Dimas menggeleng, tersenyum menenangkan. "Nggak apa-apa, justru Dimas yang minta maaf, sudah bikin repot begini."
Dimas meraih piring, menatap baik-baik pada makanan sederhana di depannya. Sebagai orang yang hidup di dunia modern, makanan ini jelas bukan seleranya, namun, dia tak enak hati untuk menolak, terutama jika dirinya sendiri pun lapar.
Mengambil sesuap nasi dan potongan ikan, Dimas melahapnya, wajahnya sedikit berkerut saat mencicipi rasanya yang hambar dengan sedikit rasa asin, sepertinya tak ada bumbu apapun dan hanya mengandalkan rasa alami dari ikannya.
'Hahh... aku merindukan nasi goreng, fast food dan lainnya,' keluh Dimas dalam hatinya, namun tetap mencoba dengan lahap menghabiskan makanannya, menipu diri dengan membayangkan dirinya tengah memakan makanan modern.
Setelah menghabiskannya, Dimas membungkuk. "Makasih makanannya Nek."
"Apa itu enak?" tanya Mande Rubayah.
Dimas mengangguk. "Iya, enak kok Nek."
"Bohong," sahutnya, membuat wajah Dimas membeku. Melihat ekspresinya, Mande Rubayah tersenyum ringan. "Mukamu itu cemberut terus lho waktu makan, kalo enak nggak mungkin mukamu kayak gitu."
Dimas membuka mulut, ingin mengatakan sesuatu namun tak tahu apa, dia kehilangan kata-kata. Mande Rubayah menggeleng. "Nggak apa-apa, Nenek nggak kesinggung," katanya sambil merapihkan kembali peralatan makan.
"Kamu tahu, ini tuh makanan umum warga sini, kalo kamu nggak biasa, berarti kamu bukan orang sini kan?" Mande Rubayah meliriknya, menatap penampilannya dalam balutan setelan formal, "Baju kamu juga beda, Nenek belum pernah lihat baju kayak gitu."
Dimas menggaruk belakang kepalanya dan menjawab dengan ragu. "Iya, saya bukan orang sini Nek, Dimas dari tempat yang jauh."
"Tempat jauh? dimana?"
"Itu... dari pulau sebrang," jawab Dimas. Dirinya berasal dari Jakarta, dan cerita rakyat Malin Kundang berasal dari Sumatra Barat. Meski dilempar ke dunia lain, tempat ini masih negara Indonesia, atau mungkin lebih tepat sekarang menyebutnya sebagai tanah Nusantara?

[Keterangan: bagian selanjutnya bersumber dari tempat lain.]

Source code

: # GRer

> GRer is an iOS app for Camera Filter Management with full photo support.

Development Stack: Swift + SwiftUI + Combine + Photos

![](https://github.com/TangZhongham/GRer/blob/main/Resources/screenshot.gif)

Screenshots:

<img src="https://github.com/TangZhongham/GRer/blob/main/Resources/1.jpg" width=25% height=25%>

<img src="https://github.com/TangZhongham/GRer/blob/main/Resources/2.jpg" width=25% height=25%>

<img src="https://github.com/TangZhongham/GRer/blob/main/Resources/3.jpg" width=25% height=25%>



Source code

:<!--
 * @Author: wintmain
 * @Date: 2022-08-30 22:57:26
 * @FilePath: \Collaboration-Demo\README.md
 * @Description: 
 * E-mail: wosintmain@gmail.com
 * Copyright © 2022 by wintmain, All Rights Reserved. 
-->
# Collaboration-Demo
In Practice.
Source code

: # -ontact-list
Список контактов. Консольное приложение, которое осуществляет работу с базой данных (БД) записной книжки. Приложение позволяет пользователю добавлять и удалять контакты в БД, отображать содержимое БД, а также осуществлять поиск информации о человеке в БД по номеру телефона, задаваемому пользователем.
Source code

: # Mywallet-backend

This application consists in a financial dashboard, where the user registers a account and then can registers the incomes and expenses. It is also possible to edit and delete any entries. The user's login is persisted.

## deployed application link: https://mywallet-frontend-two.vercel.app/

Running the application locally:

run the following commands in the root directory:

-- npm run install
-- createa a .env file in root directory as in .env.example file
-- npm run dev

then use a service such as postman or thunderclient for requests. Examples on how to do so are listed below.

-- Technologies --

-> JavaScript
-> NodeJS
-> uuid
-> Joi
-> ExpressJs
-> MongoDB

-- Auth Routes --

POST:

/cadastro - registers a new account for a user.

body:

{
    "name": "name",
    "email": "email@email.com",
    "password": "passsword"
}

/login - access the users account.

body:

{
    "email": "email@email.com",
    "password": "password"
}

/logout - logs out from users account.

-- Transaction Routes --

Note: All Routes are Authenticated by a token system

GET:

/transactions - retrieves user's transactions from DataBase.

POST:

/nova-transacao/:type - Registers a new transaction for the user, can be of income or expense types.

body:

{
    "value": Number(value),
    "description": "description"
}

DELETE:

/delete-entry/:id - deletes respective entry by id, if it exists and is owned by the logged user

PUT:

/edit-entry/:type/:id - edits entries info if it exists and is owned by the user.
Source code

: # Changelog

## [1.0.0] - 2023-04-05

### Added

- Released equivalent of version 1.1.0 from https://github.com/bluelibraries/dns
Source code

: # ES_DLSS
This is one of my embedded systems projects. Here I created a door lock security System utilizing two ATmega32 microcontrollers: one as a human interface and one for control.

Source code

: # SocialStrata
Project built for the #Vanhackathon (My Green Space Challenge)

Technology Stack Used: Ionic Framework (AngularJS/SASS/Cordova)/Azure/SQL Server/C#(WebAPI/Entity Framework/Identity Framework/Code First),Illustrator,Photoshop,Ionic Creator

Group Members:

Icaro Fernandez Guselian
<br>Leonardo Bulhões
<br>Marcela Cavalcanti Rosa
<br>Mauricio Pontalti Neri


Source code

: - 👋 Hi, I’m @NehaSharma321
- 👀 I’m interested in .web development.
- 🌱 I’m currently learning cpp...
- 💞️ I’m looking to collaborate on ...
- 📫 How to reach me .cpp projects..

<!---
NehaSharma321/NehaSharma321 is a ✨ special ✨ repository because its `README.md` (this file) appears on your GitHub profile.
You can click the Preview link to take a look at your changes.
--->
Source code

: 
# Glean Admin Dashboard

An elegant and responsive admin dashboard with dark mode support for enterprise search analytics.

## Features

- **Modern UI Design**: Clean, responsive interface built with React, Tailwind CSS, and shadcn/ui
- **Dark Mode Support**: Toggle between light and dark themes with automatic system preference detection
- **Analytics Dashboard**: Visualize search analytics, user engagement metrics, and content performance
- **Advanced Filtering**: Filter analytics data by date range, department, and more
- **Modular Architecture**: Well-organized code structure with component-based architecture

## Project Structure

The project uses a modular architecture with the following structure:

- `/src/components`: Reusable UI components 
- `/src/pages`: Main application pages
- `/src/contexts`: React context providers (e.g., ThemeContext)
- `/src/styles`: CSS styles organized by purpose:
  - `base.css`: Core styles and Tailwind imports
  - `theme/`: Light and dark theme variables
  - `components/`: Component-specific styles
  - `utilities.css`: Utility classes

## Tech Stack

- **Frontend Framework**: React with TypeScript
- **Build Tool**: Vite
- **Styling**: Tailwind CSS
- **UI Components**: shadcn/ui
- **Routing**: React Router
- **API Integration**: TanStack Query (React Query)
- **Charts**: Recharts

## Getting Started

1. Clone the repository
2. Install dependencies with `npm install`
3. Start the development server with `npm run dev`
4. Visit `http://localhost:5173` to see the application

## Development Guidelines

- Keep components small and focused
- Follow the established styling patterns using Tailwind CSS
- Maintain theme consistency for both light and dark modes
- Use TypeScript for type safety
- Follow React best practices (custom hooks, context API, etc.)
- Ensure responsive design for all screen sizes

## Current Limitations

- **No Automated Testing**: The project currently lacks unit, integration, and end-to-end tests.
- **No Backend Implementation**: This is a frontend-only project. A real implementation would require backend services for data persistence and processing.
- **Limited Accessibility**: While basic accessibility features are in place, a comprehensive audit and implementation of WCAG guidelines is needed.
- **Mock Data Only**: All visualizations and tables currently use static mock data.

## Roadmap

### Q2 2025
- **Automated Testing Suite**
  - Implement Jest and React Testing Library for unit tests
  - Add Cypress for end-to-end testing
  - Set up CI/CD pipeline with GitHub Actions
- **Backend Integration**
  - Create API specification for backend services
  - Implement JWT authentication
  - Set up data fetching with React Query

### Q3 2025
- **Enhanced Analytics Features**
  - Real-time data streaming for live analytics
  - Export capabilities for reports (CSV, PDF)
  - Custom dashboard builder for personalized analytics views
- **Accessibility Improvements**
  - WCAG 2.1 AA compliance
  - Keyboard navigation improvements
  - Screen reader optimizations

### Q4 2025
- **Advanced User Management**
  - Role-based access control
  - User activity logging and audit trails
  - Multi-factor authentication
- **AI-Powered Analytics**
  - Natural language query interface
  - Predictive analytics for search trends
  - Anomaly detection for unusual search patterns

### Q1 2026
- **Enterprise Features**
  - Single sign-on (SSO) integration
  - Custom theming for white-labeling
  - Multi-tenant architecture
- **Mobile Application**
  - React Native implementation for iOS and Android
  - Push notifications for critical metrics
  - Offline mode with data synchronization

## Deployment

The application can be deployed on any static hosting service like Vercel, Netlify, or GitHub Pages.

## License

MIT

"Ngapain jauh-jauh kesini?" tanya Mande Rubayah, sedikit terkejut, "Rombongannya mana? nggak mungkin sendirian kan?"
Dimas tersenyum pahit, dalam hati, dia ingin berkata: 'Tidak Nek, saya memang sendiri, datang dari dunia lain ke sini untuk menyelesaikan misi dari cerita rakyat dimana Nenek adalah tokoh utamanya.'
Tentu, dia tidak akan melakukannya atau dirinya akan dianggap gila.
"Dimas sama rombongan kok Nek, kita mau cari rempah-rempah untuk dijual lagi di pulau asal kita, tapi karena jadwalnya mepet dan banyak tempat yang harus dituju, jadi kita misah dan saya di sini sendiri." Dimas menjawab dengan alasan terbaik yang bisa dibuatnya.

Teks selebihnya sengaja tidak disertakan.